WHAT THE TASK ASKS:
Return every line from the records below with the string "approaches".

---*---

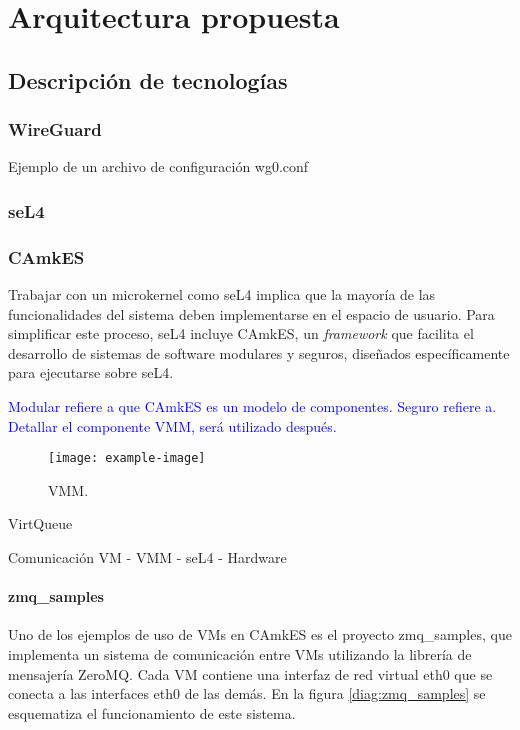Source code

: \chapter{Arquitectura propuesta}
\section{Descripción de tecnologías}
\subsection{WireGuard}
Ejemplo de un archivo de configuración wg0.conf
\subsection{seL4}
\subsection{CAmkES}

Trabajar con un microkernel como seL4 implica que la mayoría de las funcionalidades del sistema deben implementarse en el espacio de usuario. Para simplificar este proceso, seL4 incluye CAmkES, un \textit{framework} que facilita el desarrollo de sistemas de software modulares y seguros, diseñados específicamente para ejecutarse sobre seL4.

\textcolor{blue}{Modular refiere a que CAmkES es un modelo de componentes. Seguro refiere a. Detallar el componente VMM, será utilizado después.}

\begin{figure}[h!]
    \centering
    \texttt{[image: example-image]}
    \caption{VMM.}
    \label{diag:camkes_vmm}
\end{figure}

VirtQueue

Comunicación VM - VMM - seL4 - Hardware

\subsubsection{zmq\_samples}
Uno de los ejemplos de uso de VMs en CAmkES es el proyecto zmq\_samples, que implementa un sistema de comunicación entre VMs utilizando la librería de mensajería ZeroMQ. Cada VM contiene una interfaz de red virtual eth0 que se conecta a las interfaces eth0 de las demás. En la figura \ref{diag:zmq_samples} se esquematiza el funcionamiento de este sistema.




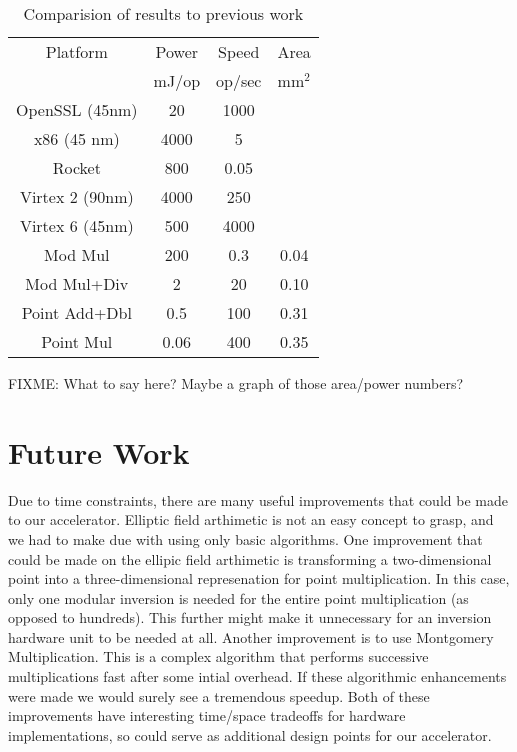 \documentclass[twocolumn]{article}
\begin{document}
\begin{table}[ht]
  \begin{center}
    \begin{tabular}{c|ccc}
      Platform        & Power & Speed  & Area \\
                      & mJ/op & op/sec & mm$^2$ \\
      \hline
      OpenSSL (45nm)  & 20    & 1000   &      \\
      x86 (45 nm)     & 4000  & 5      &      \\
      Rocket          & 800   & 0.05   &      \\
      Virtex 2 (90nm) & 4000  & 250    &      \\
      Virtex 6 (45nm) & 500   & 4000   &      \\
      \hline
      Mod Mul         & 200   & 0.3    & 0.04 \\
      Mod Mul+Div     & 2     & 20     & 0.10 \\
      Point Add+Dbl   & 0.5   & 100    & 0.31 \\
      Point Mul       & 0.06  & 400    & 0.35 \\
    \end{tabular}
  \end{center}

  \caption{Comparision of results to previous work
    \label{results}}
\end{table}

FIXME: What to say here?  Maybe a graph of those area/power numbers?

\section{Future Work}

Due to time constraints, there are many useful improvements that could be made
to our accelerator. Elliptic field arthimetic is not an easy concept to grasp, and
we had to make due with using only basic algorithms. One improvement that could be made
on the ellipic field arthimetic is transforming a two-dimensional point into a three-dimensional
represenation for point multiplication. In this case, only one modular inversion is needed
for the entire point multiplication (as opposed to hundreds). This further might make it 
unnecessary for an inversion hardware unit to be needed at all. Another improvement is to use
Montgomery Multiplication\cite{mmm-hw_ecc}. This is a complex algorithm that performs successive 
multiplications fast after some intial overhead. If these algorithmic enhancements were made we
would surely see a tremendous speedup. Both of these improvements have interesting time/space tradeoffs 
for hardware implementations, so could serve as additional design points for our accelerator.
\end{document}
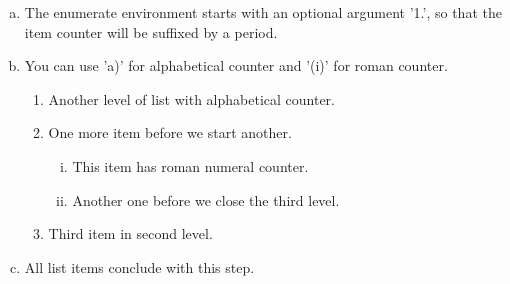 \documentclass{article}
\begin{document}
\begin{enumerate}[a)]
	\item The enumerate environment starts with an optional
	argument '1.', so that the item counter will be suffixed
	by a period.

	\item You can use 'a)' for alphabetical counter and '(i)'
	for roman counter.

	\begin{enumerate}[1)]
		\item Another level of list with alphabetical counter.

		\item One more item before we start another.

		\begin{enumerate}[(i)]
			\item This item has roman numeral counter.

			\item Another one before we close the third level.
		\end{enumerate}

		\item Third item in second level.
	\end{enumerate}

	\item All list items conclude with this step.
\end{enumerate}
\end{document}
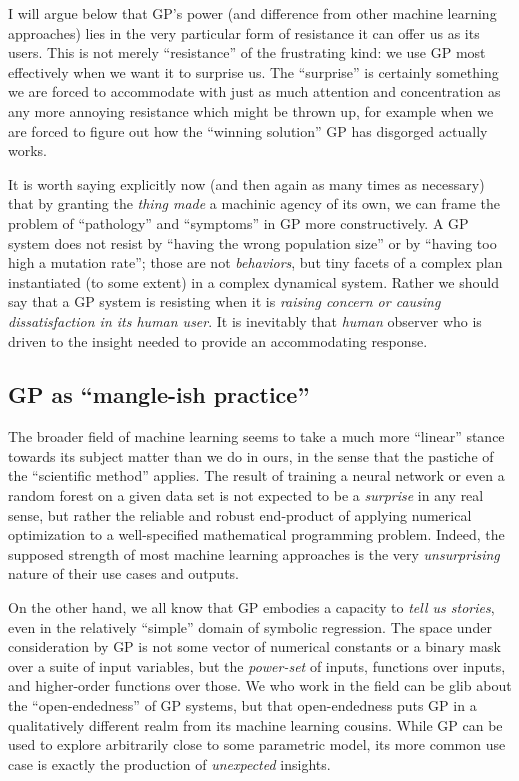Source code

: I will argue below that GP's power (and difference from other machine learning approaches) lies in the very particular form of resistance it can offer us as its users. This is not merely ``resistance'' of the frustrating kind: we use GP most effectively when we want it to surprise us. The ``surprise'' is certainly something we are forced to accommodate with just as much attention and concentration as any more annoying resistance which might be thrown up, for example when we are forced to figure out how the ``winning solution'' GP has disgorged actually works.

It is worth saying explicitly now (and then again as many times as necessary) that by granting the \emph{thing made} a machinic agency of its own, we can frame the problem of ``pathology'' and ``symptoms'' in GP more constructively. A GP system does not resist by ``having the wrong population size'' or by ``having too high a mutation rate''; those are not \emph{behaviors}, but tiny facets of a complex plan instantiated (to some extent) in a complex dynamical system. Rather we should say that a GP system is resisting when it is \emph{raising concern or causing dissatisfaction in its human user}. It is inevitably that \emph{human} observer who is driven to the insight needed to provide an accommodating response.

\subsection{GP as ``mangle-ish practice''}\hypertarget{gp-as-mangle-ish-practice}{}\label{gp-as-mangle-ish-practice}

The broader field of machine learning seems to take a much more ``linear'' stance towards its subject matter than we do in ours, in the sense that the pastiche of the ``scientific method'' applies. The result of training a neural network or even a random forest on a given data set is not expected to be a \emph{surprise} in any real sense, but rather the reliable and robust end-product of applying numerical optimization to a well-specified mathematical programming problem. Indeed, the supposed strength of most machine learning approaches is the very \emph{unsurprising} nature of their use cases and outputs.

On the other hand, we all know that GP embodies a capacity to \emph{tell us stories}, even in the relatively ``simple'' domain of symbolic regression. The space under consideration by GP is not some vector of numerical constants or a binary mask over a suite of input variables, but the \emph{power-set} of inputs, functions over inputs, and higher-order functions over those. We who work in the field can be glib about the ``open-endedness'' of GP systems, but that open-endedness puts GP in a qualitatively different realm from its machine learning cousins. While GP can be used to explore arbitrarily close to some parametric model, its more common use case is exactly the production of \emph{unexpected} insights.


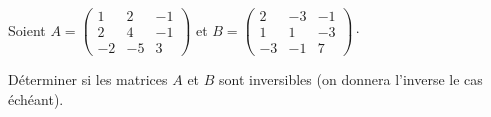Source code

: \documentclass[a4paper,10pt]{report}
\begin{document}
\begin{Exemple}
%
%

\vspace{13cm}
\end{Exemple}

\begin{ApplicationDirecte} Soient $A = \begin{pmatrix} 1 & 2 & -1\\
2 & 4 & -1\\
-2 & -5 & 3
\end{pmatrix}$ et $ B = \begin{pmatrix}
                   2 & -3 & -1\\
1 & 1 & -3\\
-3 & -1 & 7
                  \end{pmatrix}\cdot$
                  
Déterminer si les matrices $A$ et $B$ sont inversibles (on donnera l'inverse le cas échéant).
\end{ApplicationDirecte}
\end{document}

---*---

ANSWER BOX:
: I will argue below that GP's power (and difference from other machine learning approaches) lies in the very particular form of resistance it can offer us as its users. This is not merely ``resistance'' of the frustrating kind: we use GP most effectively when we want it to surprise us. The ``surprise'' is certainly something we are forced to accommodate with just as much attention and concentration as any more annoying resistance which might be thrown up, for example when we are forced to figure out how the ``winning solution'' GP has disgorged actually works.
The broader field of machine learning seems to take a much more ``linear'' stance towards its subject matter than we do in ours, in the sense that the pastiche of the ``scientific method'' applies. The result of training a neural network or even a random forest on a given data set is not expected to be a \emph{surprise} in any real sense, but rather the reliable and robust end-product of applying numerical optimization to a well-specified mathematical programming problem. Indeed, the supposed strength of most machine learning approaches is the very \emph{unsurprising} nature of their use cases and outputs.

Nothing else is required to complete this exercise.